Among the entries, find the lines with the string "alias" and report them.

▸ Data
»»
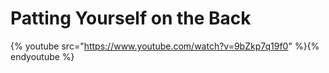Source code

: # Patting Yourself on the Back

{% youtube src="https://www.youtube.com/watch?v=9bZkp7q19f0" %}{% endyoutube %}

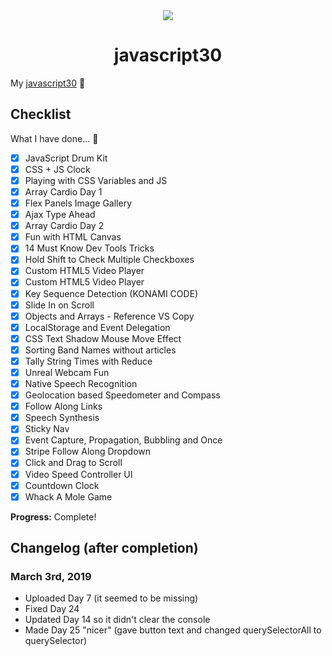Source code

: <div align="center">
	<img src="https://javascript30.com/images/JS3-social-share.png">
	<h1>javascript30</h1>
</div>

My [javascript30](https://javascript30.com) 🎉

## Checklist

What I have done... 🤔

- [x] JavaScript Drum Kit
- [x] CSS + JS Clock
- [x] Playing with CSS Variables and JS
- [x] Array Cardio Day 1
- [x] Flex Panels Image Gallery
- [x] Ajax Type Ahead
- [x] Array Cardio Day 2
- [x] Fun with HTML Canvas
- [x] 14 Must Know Dev Tools Tricks
- [x] Hold Shift to Check Multiple Checkboxes
- [x] Custom HTML5 Video Player
- [x] Custom HTML5 Video Player
- [x] Key Sequence Detection (KONAMI CODE)
- [x] Slide In on Scroll
- [x] Objects and Arrays - Reference VS Copy
- [x] LocalStorage and Event Delegation
- [x] CSS Text Shadow Mouse Move Effect
- [x] Sorting Band Names without articles
- [x] Tally String Times with Reduce
- [x] Unreal Webcam Fun
- [x] Native Speech Recognition
- [x] Geolocation based Speedometer and Compass
- [x] Follow Along Links
- [x] Speech Synthesis
- [x] Sticky Nav
- [x] Event Capture, Propagation, Bubbling and Once
- [x] Stripe Follow Along Dropdown
- [x] Click and Drag to Scroll
- [x] Video Speed Controller UI
- [x] Countdown Clock
- [x] Whack A Mole Game

**Progress:** Complete!

## Changelog (after completion)

### March 3rd, 2019

- Uploaded Day 7 (it seemed to be missing)
- Fixed Day 24
- Updated Day 14 so it didn't clear the console
- Made Day 25 "nicer" (gave button text and changed querySelectorAll to querySelector)
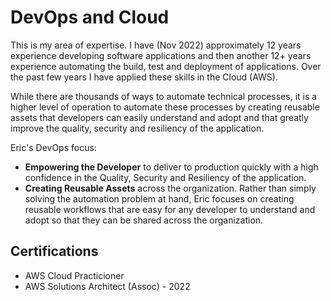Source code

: # DevOps and Cloud

This is my area of expertise.  I have (Nov 2022) approximately 12 years experience developing software applications and then another 12+ years experience automating the build, test and deployment of applications.  Over the past few years I have applied these skills in the Cloud (AWS).

While there are thousands of ways to automate technical processes, it is a higher level of operation to automate these processes by creating reusable assets that developers can easily understand and adopt and that greatly improve the quality, security and resiliency of the application.

Eric's DevOps focus:

- **Empowering the Developer** to deliver to production quickly with a high confidence in the Quality, Security and Resiliency of the application.
- **Creating Reusable Assets** across the organization.  Rather than simply solving the automation problem at hand, Eric focuses on creating reusable workflows that are easy for any developer to understand and adopt so that they can be shared across the organization.

## Certifications
  - AWS Cloud Practicioner
  - AWS Solutions Architect (Assoc) - 2022
<div data-iframe-width="150" data-iframe-height="270" data-share-badge-id="6e8123c5-670a-40da-b866-65d3081be2f8" data-share-badge-host="https://www.credly.com"></div><script type="text/javascript" async src="//cdn.credly.com/assets/utilities/embed.js"></script>

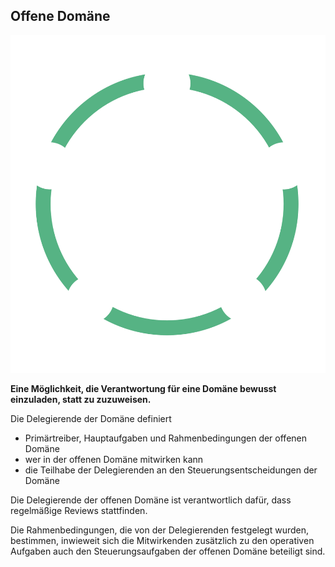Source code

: ## Offene Domäne

![right,fit](img/structural-patterns/open-domain.png)

**Eine Möglichkeit, die Verantwortung für eine Domäne bewusst einzuladen, statt zu zuzuweisen.**

Die Delegierende der Domäne definiert

- Primärtreiber, Hauptaufgaben und Rahmenbedingungen der offenen Domäne
- wer in der offenen Domäne mitwirken kann
- die Teilhabe der Delegierenden an den Steuerungsentscheidungen der Domäne

Die Delegierende der offenen Domäne ist verantwortlich dafür, dass regelmäßige Reviews stattfinden.

Die Rahmenbedingungen, die von der Delegierenden festgelegt wurden, bestimmen, inwieweit sich die Mitwirkenden zusätzlich zu den operativen Aufgaben auch den Steuerungsaufgaben der offenen Domäne beteiligt sind.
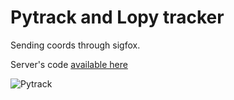 # Pytrack and Lopy tracker

Sending coords through sigfox.

Server's code [available here](https://github.com/xefiji/tracker_api)


![Pytrack](https://pycom.io/wp-content/uploads/2020/03/Website-Product-Shots-Pytrack-front-LoPy4.png)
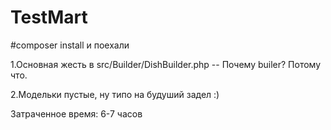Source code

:# TestMart

#composer install и поехали

1.Основная жесть в src/Builder/DishBuilder.php   -- Почему builer? Потому что.

2.Модельки пустые, ну типо на будуший задел :)


Затраченное время: 6-7 часов
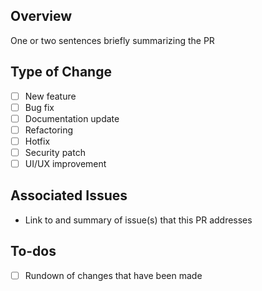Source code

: ## Overview
One or two sentences briefly summarizing the PR

## Type of Change
- [ ] New feature
- [ ] Bug fix
- [ ] Documentation update
- [ ] Refactoring
- [ ] Hotfix
- [ ] Security patch
- [ ] UI/UX improvement

## Associated Issues
- Link to and summary of issue(s) that this PR addresses

## To-dos
- [ ] Rundown of changes that have been made
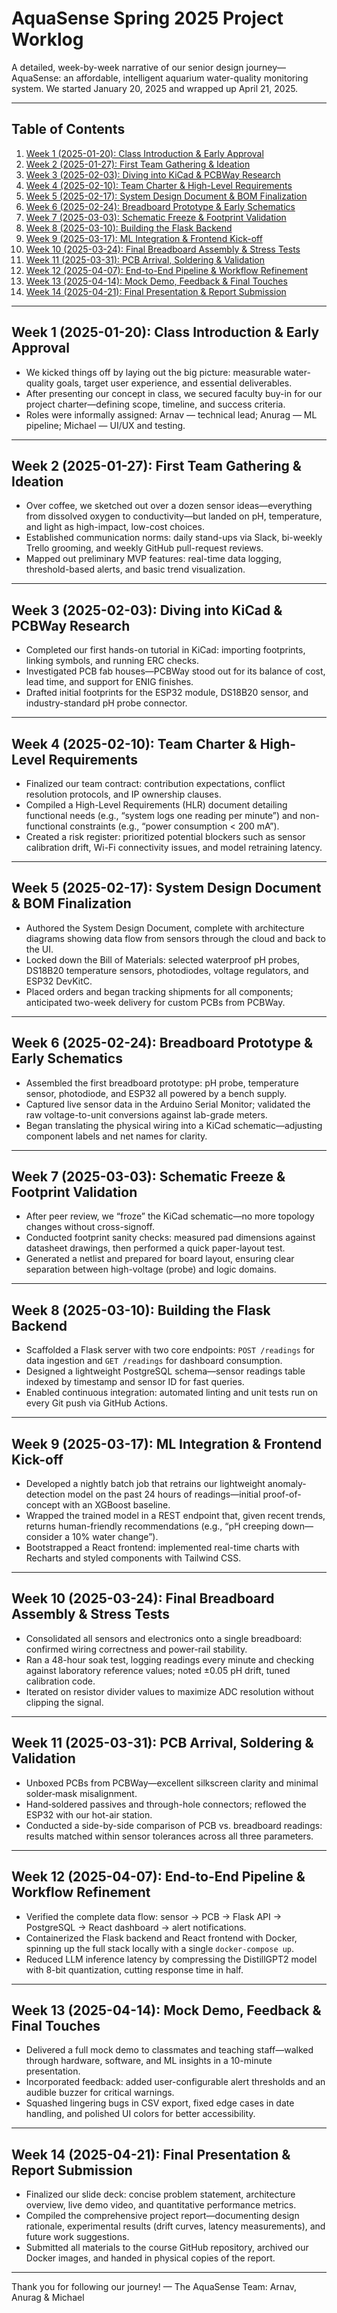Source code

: # AquaSense Spring 2025 Project Worklog

A detailed, week-by-week narrative of our senior design journey—AquaSense: an affordable, intelligent aquarium water-quality monitoring system. We started January 20, 2025 and wrapped up April 21, 2025.

---

## Table of Contents

1. [Week 1 (2025-01-20): Class Introduction & Early Approval](#week-1-2025-01-20-class-introduction--early-approval)
2. [Week 2 (2025-01-27): First Team Gathering & Ideation](#week-2-2025-01-27-first-team-gathering--ideation)
3. [Week 3 (2025-02-03): Diving into KiCad & PCBWay Research](#week-3-2025-02-03-diving-into-kicad--pcbway-research)
4. [Week 4 (2025-02-10): Team Charter & High-Level Requirements](#week-4-2025-02-10-team-charter--high-level-requirements)
5. [Week 5 (2025-02-17): System Design Document & BOM Finalization](#week-5-2025-02-17-system-design-document--bom-finalization)
6. [Week 6 (2025-02-24): Breadboard Prototype & Early Schematics](#week-6-2025-02-24-breadboard-prototype--early-schematics)
7. [Week 7 (2025-03-03): Schematic Freeze & Footprint Validation](#week-7-2025-03-03-schematic-freeze--footprint-validation)
8. [Week 8 (2025-03-10): Building the Flask Backend](#week-8-2025-03-10-building-the-flask-backend)
9. [Week 9 (2025-03-17): ML Integration & Frontend Kick-off](#week-9-2025-03-17-ml-integration--frontend-kick-off)
10. [Week 10 (2025-03-24): Final Breadboard Assembly & Stress Tests](#week-10-2025-03-24-final-breadboard-assembly--stress-tests)
11. [Week 11 (2025-03-31): PCB Arrival, Soldering & Validation](#week-11-2025-03-31-pcb-arrival-soldering--validation)
12. [Week 12 (2025-04-07): End-to-End Pipeline & Workflow Refinement](#week-12-2025-04-07-end-to-end-pipeline--workflow-refinement)
13. [Week 13 (2025-04-14): Mock Demo, Feedback & Final Touches](#week-13-2025-04-14-mock-demo-feedback--final-touches)
14. [Week 14 (2025-04-21): Final Presentation & Report Submission](#week-14-2025-04-21-final-presentation--report-submission)

---

## Week 1 (2025-01-20): Class Introduction & Early Approval

* We kicked things off by laying out the big picture: measurable water-quality goals, target user experience, and essential deliverables.
* After presenting our concept in class, we secured faculty buy-in for our project charter—defining scope, timeline, and success criteria.
* Roles were informally assigned: Arnav — technical lead; Anurag — ML pipeline; Michael — UI/UX and testing.

---

## Week 2 (2025-01-27): First Team Gathering & Ideation

* Over coffee, we sketched out over a dozen sensor ideas—everything from dissolved oxygen to conductivity—but landed on pH, temperature, and light as high-impact, low-cost choices.
* Established communication norms: daily stand-ups via Slack, bi-weekly Trello grooming, and weekly GitHub pull-request reviews.
* Mapped out preliminary MVP features: real-time data logging, threshold-based alerts, and basic trend visualization.

---

## Week 3 (2025-02-03): Diving into KiCad & PCBWay Research

* Completed our first hands-on tutorial in KiCad: importing footprints, linking symbols, and running ERC checks.
* Investigated PCB fab houses—PCBWay stood out for its balance of cost, lead time, and support for ENIG finishes.
* Drafted initial footprints for the ESP32 module, DS18B20 sensor, and industry-standard pH probe connector.

---

## Week 4 (2025-02-10): Team Charter & High-Level Requirements

* Finalized our team contract: contribution expectations, conflict resolution protocols, and IP ownership clauses.
* Compiled a High-Level Requirements (HLR) document detailing functional needs (e.g., “system logs one reading per minute”) and non-functional constraints (e.g., “power consumption < 200 mA”).
* Created a risk register: prioritized potential blockers such as sensor calibration drift, Wi-Fi connectivity issues, and model retraining latency.

---

## Week 5 (2025-02-17): System Design Document & BOM Finalization

* Authored the System Design Document, complete with architecture diagrams showing data flow from sensors through the cloud and back to the UI.
* Locked down the Bill of Materials: selected waterproof pH probes, DS18B20 temperature sensors, photodiodes, voltage regulators, and ESP32 DevKitC.
* Placed orders and began tracking shipments for all components; anticipated two-week delivery for custom PCBs from PCBWay.

---

## Week 6 (2025-02-24): Breadboard Prototype & Early Schematics

* Assembled the first breadboard prototype: pH probe, temperature sensor, photodiode, and ESP32 all powered by a bench supply.
* Captured live sensor data in the Arduino Serial Monitor; validated the raw voltage-to-unit conversions against lab-grade meters.
* Began translating the physical wiring into a KiCad schematic—adjusting component labels and net names for clarity.

---

## Week 7 (2025-03-03): Schematic Freeze & Footprint Validation

* After peer review, we “froze” the KiCad schematic—no more topology changes without cross-signoff.
* Conducted footprint sanity checks: measured pad dimensions against datasheet drawings, then performed a quick paper-layout test.
* Generated a netlist and prepared for board layout, ensuring clear separation between high-voltage (probe) and logic domains.

---

## Week 8 (2025-03-10): Building the Flask Backend

* Scaffolded a Flask server with two core endpoints: `POST /readings` for data ingestion and `GET /readings` for dashboard consumption.
* Designed a lightweight PostgreSQL schema—sensor readings table indexed by timestamp and sensor ID for fast queries.
* Enabled continuous integration: automated linting and unit tests run on every Git push via GitHub Actions.

---

## Week 9 (2025-03-17): ML Integration & Frontend Kick-off

* Developed a nightly batch job that retrains our lightweight anomaly-detection model on the past 24 hours of readings—initial proof-of-concept with an XGBoost baseline.
* Wrapped the trained model in a REST endpoint that, given recent trends, returns human-friendly recommendations (e.g., “pH creeping down—consider a 10% water change”).
* Bootstrapped a React frontend: implemented real-time charts with Recharts and styled components with Tailwind CSS.

---

## Week 10 (2025-03-24): Final Breadboard Assembly & Stress Tests

* Consolidated all sensors and electronics onto a single breadboard: confirmed wiring correctness and power-rail stability.
* Ran a 48-hour soak test, logging readings every minute and checking against laboratory reference values; noted ±0.05 pH drift, tuned calibration code.
* Iterated on resistor divider values to maximize ADC resolution without clipping the signal.

---

## Week 11 (2025-03-31): PCB Arrival, Soldering & Validation

* Unboxed PCBs from PCBWay—excellent silkscreen clarity and minimal solder‐mask misalignment.
* Hand‐soldered passives and through-hole connectors; reflowed the ESP32 with our hot-air station.
* Conducted a side-by-side comparison of PCB vs. breadboard readings: results matched within sensor tolerances across all three parameters.

---

## Week 12 (2025-04-07): End-to-End Pipeline & Workflow Refinement

* Verified the complete data flow: sensor → PCB → Flask API → PostgreSQL → React dashboard → alert notifications.
* Containerized the Flask backend and React frontend with Docker, spinning up the full stack locally with a single `docker-compose up`.
* Reduced LLM inference latency by compressing the DistillGPT2 model with 8-bit quantization, cutting response time in half.

---

## Week 13 (2025-04-14): Mock Demo, Feedback & Final Touches

* Delivered a full mock demo to classmates and teaching staff—walked through hardware, software, and ML insights in a 10-minute presentation.
* Incorporated feedback: added user-configurable alert thresholds and an audible buzzer for critical warnings.
* Squashed lingering bugs in CSV export, fixed edge cases in date handling, and polished UI colors for better accessibility.

---

## Week 14 (2025-04-21): Final Presentation & Report Submission

* Finalized our slide deck: concise problem statement, architecture overview, live demo video, and quantitative performance metrics.
* Compiled the comprehensive project report—documenting design rationale, experimental results (drift curves, latency measurements), and future work suggestions.
* Submitted all materials to the course GitHub repository, archived our Docker images, and handed in physical copies of the report.

---

Thank you for following our journey!
— The AquaSense Team: Arnav, Anurag & Michael
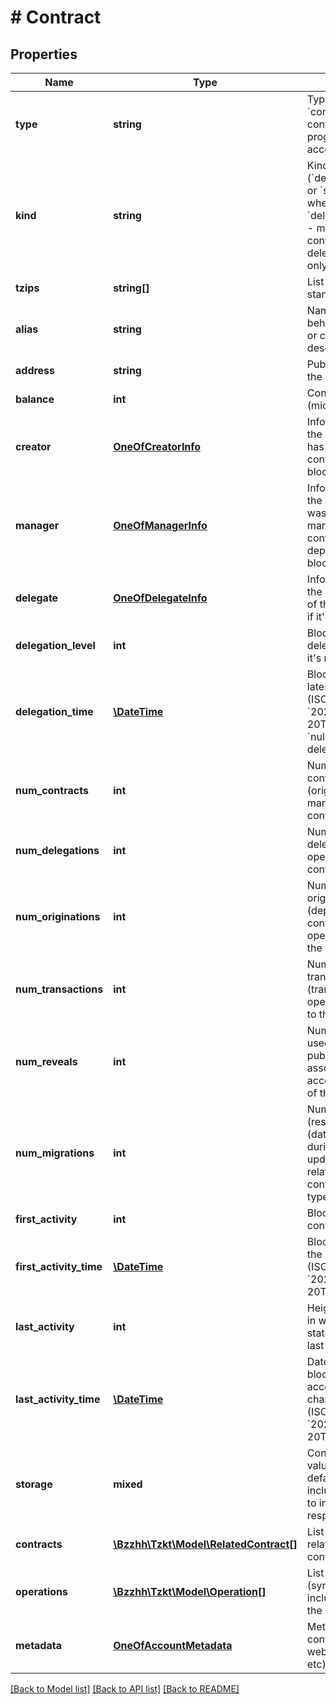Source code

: # # Contract

## Properties

Name | Type | Description | Notes
------------ | ------------- | ------------- | -------------
**type** | **string** | Type of the account, &#x60;contract&#x60; - smart contract programmable account |
**kind** | **string** | Kind of the contract (&#x60;delegator_contract&#x60; or &#x60;smart_contract&#x60;), where &#x60;delegator_contract&#x60; - manager.tz smart contract for delegation purpose only | [optional]
**tzips** | **string[]** | List of implemented standards (TZIPs) | [optional]
**alias** | **string** | Name of the project behind the contract or contract description | [optional]
**address** | **string** | Public key hash of the contract | [optional]
**balance** | **int** | Contract balance (micro tez) | [optional]
**creator** | [**OneOfCreatorInfo**](OneOfCreatorInfo.md) | Information about the account, which has deployed the contract to the blockchain | [optional]
**manager** | [**OneOfManagerInfo**](OneOfManagerInfo.md) | Information about the account, which was marked as a manager when contract was deployed to the blockchain | [optional]
**delegate** | [**OneOfDelegateInfo**](OneOfDelegateInfo.md) | Information about the current delegate of the contract. &#x60;null&#x60; if it&#39;s not delegated | [optional]
**delegation_level** | **int** | Block height of latest delegation. &#x60;null&#x60; if it&#39;s not delegated | [optional]
**delegation_time** | [**\DateTime**](\DateTime.md) | Block datetime of latest delegation (ISO 8601, e.g. &#x60;2020-02-20T02:40:57Z&#x60;). &#x60;null&#x60; if it&#39;s not delegated | [optional]
**num_contracts** | **int** | Number of contracts, created (originated) and/or managed by the contract | [optional]
**num_delegations** | **int** | Number of delegation operations of the contract | [optional]
**num_originations** | **int** | Number of origination (deployment / contract creation) operations, related the contract | [optional]
**num_transactions** | **int** | Number of transaction (transfer) operations, related to the contract | [optional]
**num_reveals** | **int** | Number of reveal (is used to reveal the public key associated with an account) operations of the contract | [optional]
**num_migrations** | **int** | Number of migration (result of the context (database) migration during a protocol update) operations related to the contract (synthetic type) | [optional]
**first_activity** | **int** | Block height of the contract creation | [optional]
**first_activity_time** | [**\DateTime**](\DateTime.md) | Block datetime of the contract creation (ISO 8601, e.g. &#x60;2020-02-20T02:40:57Z&#x60;) | [optional]
**last_activity** | **int** | Height of the block in which the account state was changed last time | [optional]
**last_activity_time** | [**\DateTime**](\DateTime.md) | Datetime of the block in which the account state was changed last time (ISO 8601, e.g. &#x60;2020-02-20T02:40:57Z&#x60;) | [optional]
**storage** | **mixed** | Contract storage value. Omitted by default. Use &#x60;?includeStorage&#x3D;true&#x60; to include it in response. | [optional]
**contracts** | [**\Bzzhh\Tzkt\Model\RelatedContract[]**](RelatedContract.md) | List of contracts, related to the contract | [optional]
**operations** | [**\Bzzhh\Tzkt\Model\Operation[]**](Operation.md) | List of all operations (synthetic type included), related to the contract | [optional]
**metadata** | [**OneOfAccountMetadata**](OneOfAccountMetadata.md) | Metadata of the contract (alias, logo, website, contacts, etc) | [optional]

[[Back to Model list]](../../README.md#models) [[Back to API list]](../../README.md#endpoints) [[Back to README]](../../README.md)
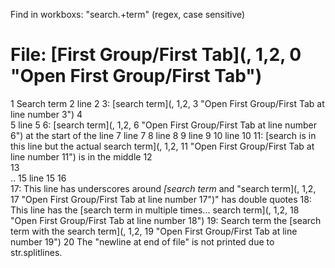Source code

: 
Find in workboxs: "search.+term" (regex, case sensitive)


# File: [First Group/First Tab](, 1,2, 0 "Open First Group/First Tab")
   1  Search term
   2  line 2
   3: [search term](, 1,2, 3 "Open First Group/First Tab at line number 3")
   4  
   5  line 5
   6: [search term](, 1,2, 6 "Open First Group/First Tab at line number 6") at the start of the line
   7  line 7
   8  line 8
   9  line 9
  10  line 10
  11: [search is in this line but the actual search term](, 1,2, 11 "Open First Group/First Tab at line number 11") is in the middle
  12  
  13  
  .. 
  15  line 15
  16  
  17: This line has underscores around _[search term_ and "search term](, 1,2, 17 "Open First Group/First Tab at line number 17")" has double quotes
  18: This line has the [search term in multiple times... search term](, 1,2, 18 "Open First Group/First Tab at line number 18")
  19: Search term the [search term with the search term](, 1,2, 19 "Open First Group/First Tab at line number 19")
  20  The "newline at end of file" is not printed due to str.splitlines.
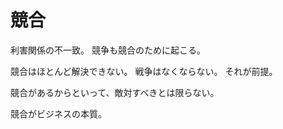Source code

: # 競合

利害関係の不一致。
競争も競合のために起こる。

競合はほとんど解決できない。
戦争はなくならない。
それが前提。

競合があるからといって、敵対すべきとは限らない。

競合がビジネスの本質。
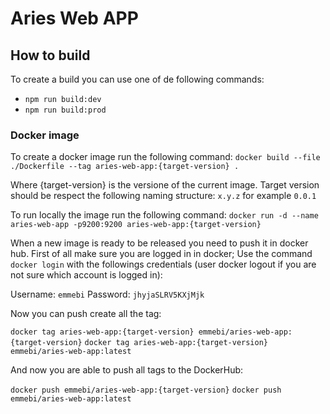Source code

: # Aries Web APP

## How to build
To create a build you can use one of de following commands:
 * `npm run build:dev`
 * `npm run build:prod`

### Docker image
To create a docker image run the following command:
`docker build --file ./Dockerfile --tag aries-web-app:{target-version} .`

Where {target-version} is the versione of the current image.
Target version should be respect the following naming structure: `x.y.z` for example `0.0.1`

To run locally the image run the following command:
`docker run -d --name aries-web-app -p9200:9200 aries-web-app:{target-version}`

When a new image is ready to be released you need to push it in docker hub. 
First of all make sure you are logged in in docker;
Use the command `docker login` with the followings credentials (user docker logout if you are not sure which account is logged in):

Username: `emmebi`
Password: `jhyjaSLRV5KXjMjk`

Now you can push create all the tag:

`docker tag aries-web-app:{target-version} emmebi/aries-web-app:{target-version}`
`docker tag aries-web-app:{target-version} emmebi/aries-web-app:latest`


And now you are able to push all tags to the DockerHub:

`docker push emmebi/aries-web-app:{target-version}`
`docker push emmebi/aries-web-app:latest`
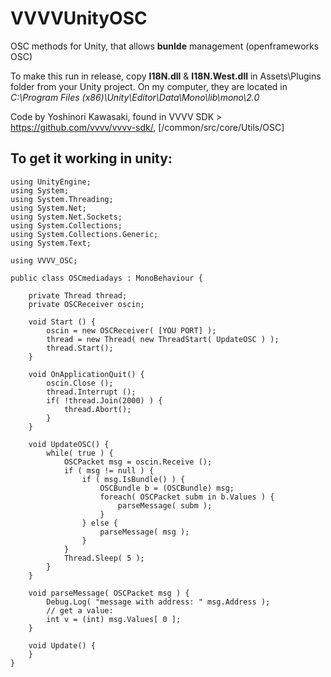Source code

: VVVVUnityOSC
============

OSC methods for Unity, that allows **bunlde** management (openframeworks OSC)

To make this run in release, copy **I18N.dll** & **I18N.West.dll** in Assets\Plugins folder from your Unity project.
On my computer, they are located in *C:\Program Files (x86)\Unity\Editor\Data\Mono\lib\mono\2.0*

Code by Yoshinori Kawasaki, found in VVVV SDK > https://github.com/vvvv/vvvv-sdk/, [/common/src/core/Utils/OSC]

## To get it working in unity:

	using UnityEngine;
	using System;
	using System.Threading;
	using System.Net;
	using System.Net.Sockets;
	using System.Collections;
	using System.Collections.Generic;
	using System.Text;

	using VVVV_OSC;

	public class OSCmediadays : MonoBehaviour {

		private Thread thread;
		private OSCReceiver oscin;

		void Start () {
			oscin = new OSCReceiver( [YOU PORT] );
			thread = new Thread( new ThreadStart( UpdateOSC ) );
			thread.Start();
		}

		void OnApplicationQuit() {
			oscin.Close ();
			thread.Interrupt ();
			if( !thread.Join(2000) ) { 
				thread.Abort();
			}
		}

		void UpdateOSC() {
			while( true ) {
				OSCPacket msg = oscin.Receive ();
				if ( msg != null ) {
					if ( msg.IsBundle() ) {
						OSCBundle b = (OSCBundle) msg;
						foreach( OSCPacket subm in b.Values ) {
							parseMessage( subm );
						}
					} else {
						parseMessage( msg );
					}
				}
				Thread.Sleep( 5 );
			}
		}

		void parseMessage( OSCPacket msg ) { 
			Debug.Log( "message with address: " msg.Address );
			// get a value:
			int v = (int) msg.Values[ 0 ];
		}

		void Update() {
		}
	}
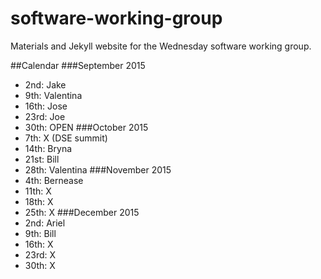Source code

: # software-working-group

Materials and Jekyll website for the Wednesday software working group.

##Calendar
###September 2015
- 2nd: Jake
- 9th: Valentina
- 16th: Jose
- 23rd: Joe
- 30th:  OPEN
###October 2015
- 7th: X (DSE summit)
- 14th: Bryna
- 21st: Bill
- 28th: Valentina
###November 2015
- 4th: Bernease
- 11th: X
- 18th: X
- 25th: X
###December 2015
- 2nd: Ariel
- 9th: Bill 
- 16th: X
- 23rd: X
- 30th: X
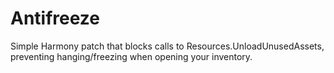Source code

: # Antifreeze
Simple Harmony patch that blocks calls to Resources.UnloadUnusedAssets, preventing hanging/freezing when opening your inventory.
««
▸ Solution
**alias** | **string** | Name of the project behind the contract or contract description | [optional]
**metadata** | [**OneOfAccountMetadata**](OneOfAccountMetadata.md) | Metadata of the contract (alias, logo, website, contacts, etc) | [optional]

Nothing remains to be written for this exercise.